Description of the task =>
Whenever a line in the records below holds the string "Allow", include it in the count, and state the number alone.

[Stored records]
= = = =

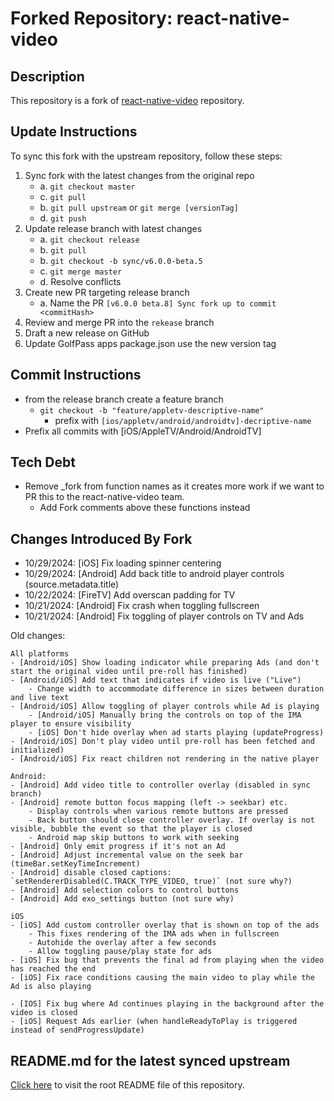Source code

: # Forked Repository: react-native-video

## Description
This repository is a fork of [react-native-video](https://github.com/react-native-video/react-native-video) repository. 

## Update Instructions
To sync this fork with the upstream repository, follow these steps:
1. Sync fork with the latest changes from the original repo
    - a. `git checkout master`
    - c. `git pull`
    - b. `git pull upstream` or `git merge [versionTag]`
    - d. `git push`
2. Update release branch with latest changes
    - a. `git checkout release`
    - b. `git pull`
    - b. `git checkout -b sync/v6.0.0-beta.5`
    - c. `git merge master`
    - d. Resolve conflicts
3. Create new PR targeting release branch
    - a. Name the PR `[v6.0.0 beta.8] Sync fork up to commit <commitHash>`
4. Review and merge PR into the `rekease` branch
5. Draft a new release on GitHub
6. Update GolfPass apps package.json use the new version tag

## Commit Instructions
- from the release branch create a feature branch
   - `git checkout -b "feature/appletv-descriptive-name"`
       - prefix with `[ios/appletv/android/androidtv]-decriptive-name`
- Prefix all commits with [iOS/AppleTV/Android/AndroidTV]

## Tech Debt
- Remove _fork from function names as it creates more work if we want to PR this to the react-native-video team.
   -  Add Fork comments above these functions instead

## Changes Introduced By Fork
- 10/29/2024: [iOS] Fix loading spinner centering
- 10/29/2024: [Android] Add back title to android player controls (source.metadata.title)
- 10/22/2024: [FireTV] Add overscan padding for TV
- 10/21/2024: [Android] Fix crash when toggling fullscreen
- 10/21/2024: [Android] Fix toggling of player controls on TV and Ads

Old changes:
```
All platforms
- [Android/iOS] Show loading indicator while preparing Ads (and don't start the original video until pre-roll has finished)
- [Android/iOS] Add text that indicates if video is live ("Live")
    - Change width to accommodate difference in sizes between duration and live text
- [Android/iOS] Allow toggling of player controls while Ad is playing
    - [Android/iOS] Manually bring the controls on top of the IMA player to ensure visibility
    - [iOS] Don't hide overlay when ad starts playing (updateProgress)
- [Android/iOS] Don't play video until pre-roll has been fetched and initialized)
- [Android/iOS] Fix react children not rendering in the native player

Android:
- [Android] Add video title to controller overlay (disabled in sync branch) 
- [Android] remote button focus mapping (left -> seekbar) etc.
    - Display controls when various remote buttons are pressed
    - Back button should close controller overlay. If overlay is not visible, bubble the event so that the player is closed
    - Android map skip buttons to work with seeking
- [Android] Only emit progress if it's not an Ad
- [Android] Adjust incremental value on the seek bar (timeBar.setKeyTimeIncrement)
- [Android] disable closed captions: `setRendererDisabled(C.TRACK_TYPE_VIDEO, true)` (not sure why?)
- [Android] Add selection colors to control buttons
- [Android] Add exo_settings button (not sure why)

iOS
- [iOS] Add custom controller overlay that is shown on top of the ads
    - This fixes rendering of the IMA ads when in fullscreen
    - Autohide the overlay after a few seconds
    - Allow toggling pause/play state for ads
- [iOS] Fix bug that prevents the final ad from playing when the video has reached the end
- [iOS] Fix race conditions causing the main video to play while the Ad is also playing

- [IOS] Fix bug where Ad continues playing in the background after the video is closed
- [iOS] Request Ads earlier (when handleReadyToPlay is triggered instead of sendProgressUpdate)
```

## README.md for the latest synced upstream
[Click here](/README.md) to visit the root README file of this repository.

= = = =

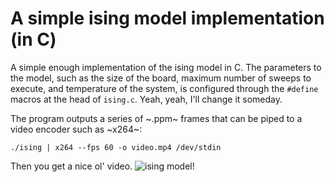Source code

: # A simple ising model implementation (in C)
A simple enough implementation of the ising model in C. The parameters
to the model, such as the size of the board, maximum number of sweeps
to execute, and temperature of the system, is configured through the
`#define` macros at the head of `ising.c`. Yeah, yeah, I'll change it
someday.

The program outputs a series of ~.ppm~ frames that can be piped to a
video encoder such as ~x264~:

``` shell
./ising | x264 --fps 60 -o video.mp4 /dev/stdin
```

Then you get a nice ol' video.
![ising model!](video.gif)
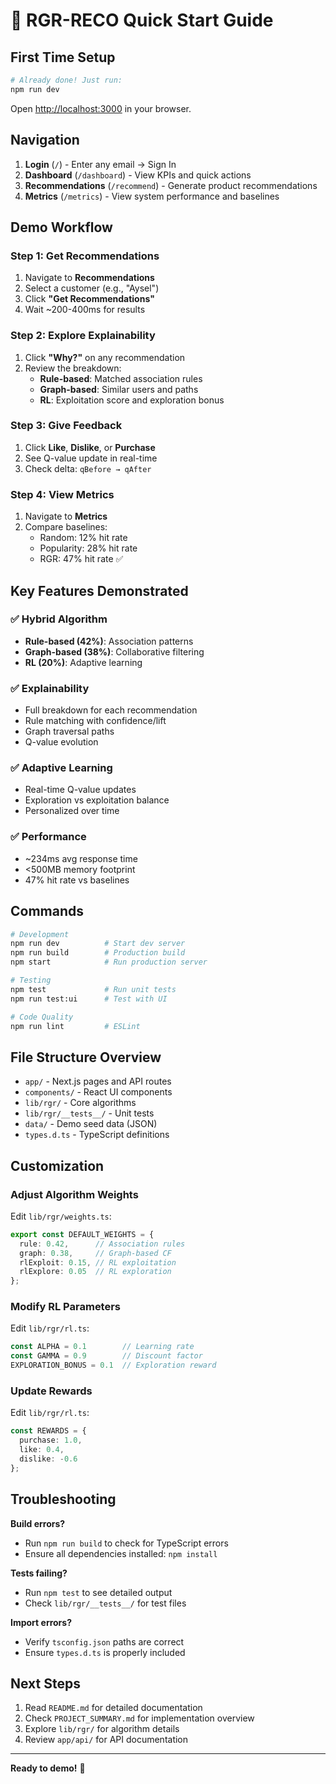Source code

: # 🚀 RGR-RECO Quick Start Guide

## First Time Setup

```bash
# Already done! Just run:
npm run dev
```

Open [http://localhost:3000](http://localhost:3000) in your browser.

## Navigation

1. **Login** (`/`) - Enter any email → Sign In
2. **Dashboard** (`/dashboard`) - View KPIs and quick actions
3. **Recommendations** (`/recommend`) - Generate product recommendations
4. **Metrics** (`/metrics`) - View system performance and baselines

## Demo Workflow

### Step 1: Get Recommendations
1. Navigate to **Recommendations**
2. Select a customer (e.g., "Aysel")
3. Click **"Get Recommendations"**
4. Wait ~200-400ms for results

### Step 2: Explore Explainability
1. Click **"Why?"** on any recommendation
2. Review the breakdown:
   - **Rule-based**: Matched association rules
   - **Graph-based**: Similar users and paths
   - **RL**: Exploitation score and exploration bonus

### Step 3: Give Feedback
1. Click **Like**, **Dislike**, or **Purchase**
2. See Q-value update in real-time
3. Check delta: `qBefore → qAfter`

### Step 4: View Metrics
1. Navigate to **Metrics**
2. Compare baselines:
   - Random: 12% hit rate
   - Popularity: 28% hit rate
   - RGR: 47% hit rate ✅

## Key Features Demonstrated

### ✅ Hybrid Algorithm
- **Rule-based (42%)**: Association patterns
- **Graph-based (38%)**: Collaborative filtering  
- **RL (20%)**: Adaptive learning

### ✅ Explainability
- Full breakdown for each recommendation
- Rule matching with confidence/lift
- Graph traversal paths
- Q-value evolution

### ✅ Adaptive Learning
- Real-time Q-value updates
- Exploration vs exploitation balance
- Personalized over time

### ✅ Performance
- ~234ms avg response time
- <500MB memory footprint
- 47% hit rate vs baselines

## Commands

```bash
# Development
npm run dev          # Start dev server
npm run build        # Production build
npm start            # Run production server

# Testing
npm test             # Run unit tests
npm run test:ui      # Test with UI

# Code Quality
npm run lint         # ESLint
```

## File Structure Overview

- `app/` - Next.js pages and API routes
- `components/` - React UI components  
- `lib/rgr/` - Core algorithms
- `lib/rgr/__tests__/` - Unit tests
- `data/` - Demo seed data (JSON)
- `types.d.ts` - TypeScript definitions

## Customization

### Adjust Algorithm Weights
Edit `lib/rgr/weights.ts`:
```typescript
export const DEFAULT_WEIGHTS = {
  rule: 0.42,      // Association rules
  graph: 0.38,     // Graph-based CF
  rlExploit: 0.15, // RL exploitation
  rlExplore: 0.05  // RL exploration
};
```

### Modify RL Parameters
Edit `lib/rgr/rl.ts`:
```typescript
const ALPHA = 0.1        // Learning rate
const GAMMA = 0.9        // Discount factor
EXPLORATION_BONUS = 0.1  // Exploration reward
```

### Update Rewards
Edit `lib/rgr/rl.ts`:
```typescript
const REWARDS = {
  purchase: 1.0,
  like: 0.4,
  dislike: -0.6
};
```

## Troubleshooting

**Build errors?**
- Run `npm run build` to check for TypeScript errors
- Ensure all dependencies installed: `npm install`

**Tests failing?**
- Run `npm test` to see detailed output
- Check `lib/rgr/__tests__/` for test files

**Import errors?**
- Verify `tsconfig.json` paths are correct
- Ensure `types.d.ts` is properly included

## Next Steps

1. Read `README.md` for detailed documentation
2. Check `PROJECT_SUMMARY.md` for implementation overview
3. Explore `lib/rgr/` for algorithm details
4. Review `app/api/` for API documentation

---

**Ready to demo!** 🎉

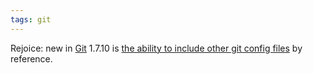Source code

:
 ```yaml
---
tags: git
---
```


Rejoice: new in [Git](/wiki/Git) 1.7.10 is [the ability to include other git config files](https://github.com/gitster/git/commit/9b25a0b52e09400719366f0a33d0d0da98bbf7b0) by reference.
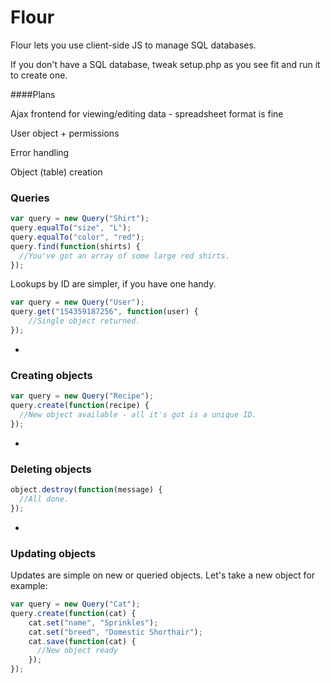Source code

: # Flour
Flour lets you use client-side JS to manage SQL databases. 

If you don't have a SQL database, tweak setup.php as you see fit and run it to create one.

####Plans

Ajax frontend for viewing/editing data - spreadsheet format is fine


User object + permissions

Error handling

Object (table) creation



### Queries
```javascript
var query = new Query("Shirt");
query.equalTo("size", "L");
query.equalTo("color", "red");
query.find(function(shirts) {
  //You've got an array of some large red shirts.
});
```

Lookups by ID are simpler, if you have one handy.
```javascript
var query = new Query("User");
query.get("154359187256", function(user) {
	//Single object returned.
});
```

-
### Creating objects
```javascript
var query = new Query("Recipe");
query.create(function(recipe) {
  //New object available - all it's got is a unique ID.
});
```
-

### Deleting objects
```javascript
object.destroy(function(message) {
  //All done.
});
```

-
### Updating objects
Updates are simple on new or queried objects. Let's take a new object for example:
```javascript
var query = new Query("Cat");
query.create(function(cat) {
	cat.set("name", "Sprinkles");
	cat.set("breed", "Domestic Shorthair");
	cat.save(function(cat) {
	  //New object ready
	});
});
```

= = = =

Task result =>
2